A Rota do Mar do Norte, que corre ao longo da costa norte da Rússia, e a Passagem do Noroeste, que abraça a costa norte da América do Norte, têm estado praticamente sem gelo durante o pico do verão desde o final da década de 2000.

A Rota do Mar do Norte encurta o tempo de navegação entre a Ásia e a Europa para cerca de duas semanas, aproximadamente metade do tempo que demora a rota tradicional do Canal do Suez.

Embora algumas partes da rota tenham sido utilizadas pela Rússia durante o período soviético para alcançar e abastecer locais remotos, os desafios que apresentava fizeram com que fosse largamente ignorada como opção para a navegação internacional.

A situação mudou no início da década de 2010, quando a passagem se tornou mais acessível e, desde então, o número de viagens através dela aumentou de uma mão-cheia por ano para cerca de 100.

A Rússia intensificou a sua utilização da rota desde 2022, utilizando-a para transportar petróleo e gás para a China, depois de as sanções a terem afastado dos seus anteriores clientes europeus.

Do mesmo modo, a Passagem do Noroeste também se tornou mais viável, com o número de travessias a aumentar de um par por ano no início da década de 2000 para 41 em 2023.

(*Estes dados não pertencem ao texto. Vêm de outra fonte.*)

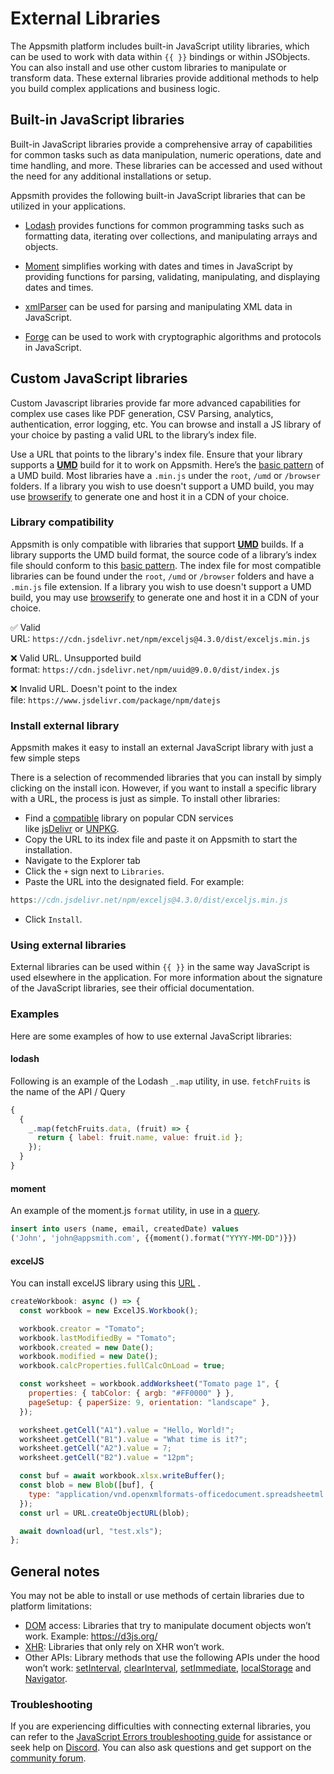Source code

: # External Libraries

The Appsmith platform includes built-in JavaScript utility libraries, which can be used to work with data within `{{ }}` bindings or within JSObjects. You can also install and use other custom libraries to manipulate or transform data. These external libraries provide additional methods to help you build complex applications and business logic.

 <VideoEmbed host="youtube" videoId="xXssLXQvdyY" title="How To Use Custom JavaScript Libraries" caption="How To Use JavaScript Libraries"/>

## Built-in JavaScript libraries

Built-in JavaScript libraries provide a comprehensive array of capabilities for common tasks such as data manipulation, numeric operations, date and time handling, and more. These libraries can be accessed and used without the need for any additional installations or setup.

Appsmith provides the following built-in JavaScript libraries that can be utilized in your applications.

- [Lodash](https://lodash.com/docs/4.17.15) provides functions for common programming tasks such as formatting data, iterating over collections, and manipulating arrays and objects.

- [Moment](https://momentjs.com/docs/) simplifies working with dates and times in JavaScript by providing functions for parsing, validating, manipulating, and displaying dates and times.

- [xmlParser](https://naturalintelligence.github.io/fast-xml-parser/) can be used for parsing and manipulating XML data in JavaScript.

- [Forge](https://github.com/digitalbazaar/forge) can be used to work with cryptographic algorithms and protocols in JavaScript.

## Custom JavaScript libraries

Custom Javascript libraries provide far more advanced capabilities for complex use cases like PDF generation, CSV Parsing, analytics, authentication, error logging, etc. You can browse and install a JS library of your choice by pasting a valid URL to the library’s index file.

Use a URL that points to the library's index file. Ensure that your library supports a **[UMD](https://github.com/umdjs/umd)** build for it to work on Appsmith. Here’s the [basic pattern](https://github.com/umdjs/umd/blob/master/templates/commonjsStrict.js) of a UMD build. Most libraries have a `.min.js` under the `root`, `/umd` or `/browser` folders. If a library you wish to use doesn't support a UMD build, you may use [browserify](https://browserify.org/) to generate one and host it in a CDN of your choice.

### Library compatibility

Appsmith is only compatible with libraries that support **[UMD](https://github.com/umdjs/umd)** builds. If a library supports the UMD build format, the source code of a library’s index file should conform to this [basic pattern](https://github.com/umdjs/umd/blob/master/templates/commonjsStrict.js). The index file for most compatible libraries can be found under the `root`, `/umd` or `/browser` folders and have a `.min.js` file extension. If a library you wish to use doesn't support a UMD build, you may use [browserify](https://browserify.org/) to generate one and host it in a CDN of your choice.

✅ Valid URL: `https://cdn.jsdelivr.net/npm/exceljs@4.3.0/dist/exceljs.min.js`

❌ Valid URL. Unsupported build format: `https://cdn.jsdelivr.net/npm/uuid@9.0.0/dist/index.js`

❌ Invalid URL. Doesn't point to the index file: `https://www.jsdelivr.com/package/npm/datejs`

### Install external library

Appsmith makes it easy to install an external JavaScript library with just a few simple steps

 <VideoEmbed host="youtube" videoId="bo66yFTfy6Q" title="Installing custom JavaScript libraries" caption="Installing External JavaScript libraries"/>

There is a selection of recommended libraries that you can install by simply clicking on the install icon. However, if you want to install a specific library with a URL, the process is just as simple. To install other libraries:

- Find a [compatible](#library-compatibility) library on popular CDN services like [jsDelivr](https://www.jsdelivr.com/) or [UNPKG](https://unpkg.com/).
- Copy the URL to its index file and paste it on Appsmith to start the installation.
- Navigate to the Explorer tab
- Click the `+` sign next to `Libraries`.
- Paste the URL into the designated field. For example:

```js
https://cdn.jsdelivr.net/npm/exceljs@4.3.0/dist/exceljs.min.js
```

- Click `Install`.

### Using external libraries

External libraries can be used within `{{ }}` in the same way JavaScript is used elsewhere in the application. For more information about the signature of the JavaScript libraries, see their official documentation.

### Examples

Here are some examples of how to use external JavaScript libraries:

#### lodash

Following is an example of the Lodash `_.map` utility, in use. `fetchFruits` is the name of the API / Query

```javascript
{
  {
    _.map(fetchFruits.data, (fruit) => {
      return { label: fruit.name, value: fruit.id };
    });
  }
}
```

#### moment

An example of the moment.js `format` utility, in use in a [query](../data-access-and-binding/querying-a-database/).

```sql
insert into users (name, email, createdDate) values
('John', 'john@appsmith.com', {{moment().format("YYYY-MM-DD")}})
```

#### excelJS

You can install excelJS library using this [URL](https://www.jsdelivr.com/package/npm/exceljs) .

```javascript
createWorkbook: async () => {
  const workbook = new ExcelJS.Workbook();

  workbook.creator = "Tomato";
  workbook.lastModifiedBy = "Tomato";
  workbook.created = new Date();
  workbook.modified = new Date();
  workbook.calcProperties.fullCalcOnLoad = true;

  const worksheet = workbook.addWorksheet("Tomato page 1", {
    properties: { tabColor: { argb: "#FF0000" } },
    pageSetup: { paperSize: 9, orientation: "landscape" },
  });

  worksheet.getCell("A1").value = "Hello, World!";
  worksheet.getCell("B1").value = "What time is it?";
  worksheet.getCell("A2").value = 7;
  worksheet.getCell("B2").value = "12pm";

  const buf = await workbook.xlsx.writeBuffer();
  const blob = new Blob([buf], {
    type: "application/vnd.openxmlformats-officedocument.spreadsheetml.sheet",
  });
  const url = URL.createObjectURL(blob);

  await download(url, "test.xls");
};
```

## General notes

You may not be able to install or use methods of certain libraries due to platform limitations:

- [DOM](https://developer.mozilla.org/en-US/docs/Web/API/Document_Object_Model/Introduction) access: Libraries that try to manipulate document objects won’t work. Example: https://d3js.org/
- [XHR](https://www.notion.so/Custom-JS-Libraries-82c03d95918b4eaa8f3e0dd811f3cd00): Libraries that only rely on XHR won’t work.
- Other APIs: Library methods that use the following APIs under the hood won’t work: [setInterval](https://developer.mozilla.org/en-US/docs/Web/API/setInterval), [clearInterval](https://developer.mozilla.org/en-US/docs/Web/API/clearInterval), [setImmediate](https://developer.mozilla.org/en-US/docs/Web/API/Window/setImmediate), [localStorage](https://developer.mozilla.org/en-US/docs/Web/API/Window/localStorage) and [Navigator](https://developer.mozilla.org/en-US/docs/Web/API/Navigator).

### Troubleshooting

If you are experiencing difficulties with connecting external libraries, you can refer to the [JavaScript Errors troubleshooting guide](help-and-support/troubleshooting-guide/js-errors) for assistance or seek help on [Discord](https://discord.com/invite/rBTTVJp). You can also ask questions and get support on the [community forum](https://community.appsmith.com/).
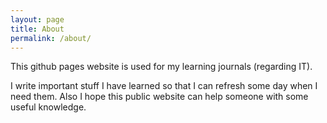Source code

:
 ```yaml
---
layout: page
title: About
permalink: /about/
---
```


This github pages website is used for my learning journals (regarding IT).

I write important stuff I have learned so that I can refresh some day when I need them.
Also I hope this public website can help someone with some useful knowledge.

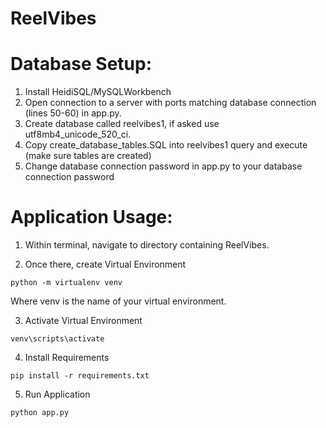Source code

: # ReelVibes

# Database Setup:

1. Install HeidiSQL/MySQLWorkbench
2. Open connection to a server with ports matching database connection (lines 50-60) in app.py.
3. Create database called reelvibes1, if asked use utf8mb4_unicode_520_ci.
4. Copy create_database_tables.SQL into reelvibes1 query and execute (make sure tables are created)
5. Change database connection password in app.py to your database connection password

# Application Usage:

1. Within terminal, navigate to directory containing ReelVibes.

2. Once there, create Virtual Environment
```
python -m virtualenv venv
```
Where venv is the name of your virtual environment.

3. Activate Virtual Environment
```
venv\scripts\activate
```

4. Install Requirements
```
pip install -r requirements.txt
```

5. Run Application
```
python app.py
```
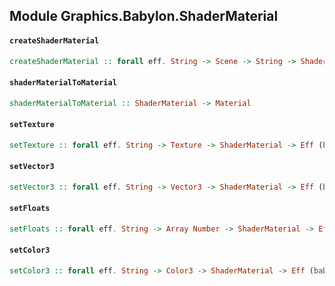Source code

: ## Module Graphics.Babylon.ShaderMaterial

#### `createShaderMaterial`

``` purescript
createShaderMaterial :: forall eff. String -> Scene -> String -> ShaderMaterialOptions -> Eff (babylon :: BABYLON | eff) ShaderMaterial
```

#### `shaderMaterialToMaterial`

``` purescript
shaderMaterialToMaterial :: ShaderMaterial -> Material
```

#### `setTexture`

``` purescript
setTexture :: forall eff. String -> Texture -> ShaderMaterial -> Eff (babylon :: BABYLON | eff) Unit
```

#### `setVector3`

``` purescript
setVector3 :: forall eff. String -> Vector3 -> ShaderMaterial -> Eff (babylon :: BABYLON | eff) Unit
```

#### `setFloats`

``` purescript
setFloats :: forall eff. String -> Array Number -> ShaderMaterial -> Eff (babylon :: BABYLON | eff) Unit
```

#### `setColor3`

``` purescript
setColor3 :: forall eff. String -> Color3 -> ShaderMaterial -> Eff (babylon :: BABYLON | eff) Unit
```


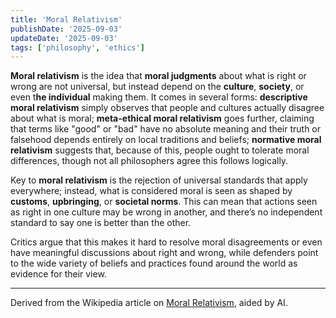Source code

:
 ```yaml
---
title: 'Moral Relativism'
publishDate: '2025-09-03'
updateDate: '2025-09-03'
tags: ['philosophy', 'ethics']
---
```


**Moral relativism** is the idea that **moral judgments** about what is right or wrong are not universal, but instead depend on the **culture**, **society**, or even t**he individual** making them. It comes in several forms: **descriptive moral relativism** simply observes that people and cultures actually disagree about what is moral; **meta-ethical moral relativism** goes further, claiming that terms like "good" or "bad" have no absolute meaning and their truth or falsehood depends entirely on local traditions and beliefs; **normative moral relativism** suggests that, because of this, people ought to tolerate moral differences, though not all philosophers agree this follows logically.

Key to **moral relativism** is the rejection of universal standards that apply everywhere; instead, what is considered moral is seen as shaped by **customs**, **upbringing**, or **societal norms**. This can mean that actions seen as right in one culture may be wrong in another, and there’s no independent standard to say one is better than the other.

Critics argue that this makes it hard to resolve moral disagreements or even have meaningful discussions about right and wrong, while defenders point to the wide variety of beliefs and practices found around the world as evidence for their view.

---

Derived from the Wikipedia article on [Moral Relativism](https://en.wikipedia.org/wiki/Moral_relativism), aided by AI.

Uma terceira rota, central, que levaria os navios diretamente através do Pólo Norte, poderia também tornar-se possível no futuro, embora o nível de derretimento do gelo que seria necessário para tal trouxesse consequências alarmantes, acelerando o aquecimento do planeta, aumentando os extremos climáticos e dizimando os preciosos ecossistemas da região.

A riqueza mineral inexplorada da Gronelândia
A Gronelândia tem mais de 1.100 sítios minerais identificados, mas existem apenas duas minas activas e apenas oito licenças activas para exploração mineira. Mais de 600 sítios contêm minerais designados pelos EUA como essenciais para a sua economia e segurança nacional.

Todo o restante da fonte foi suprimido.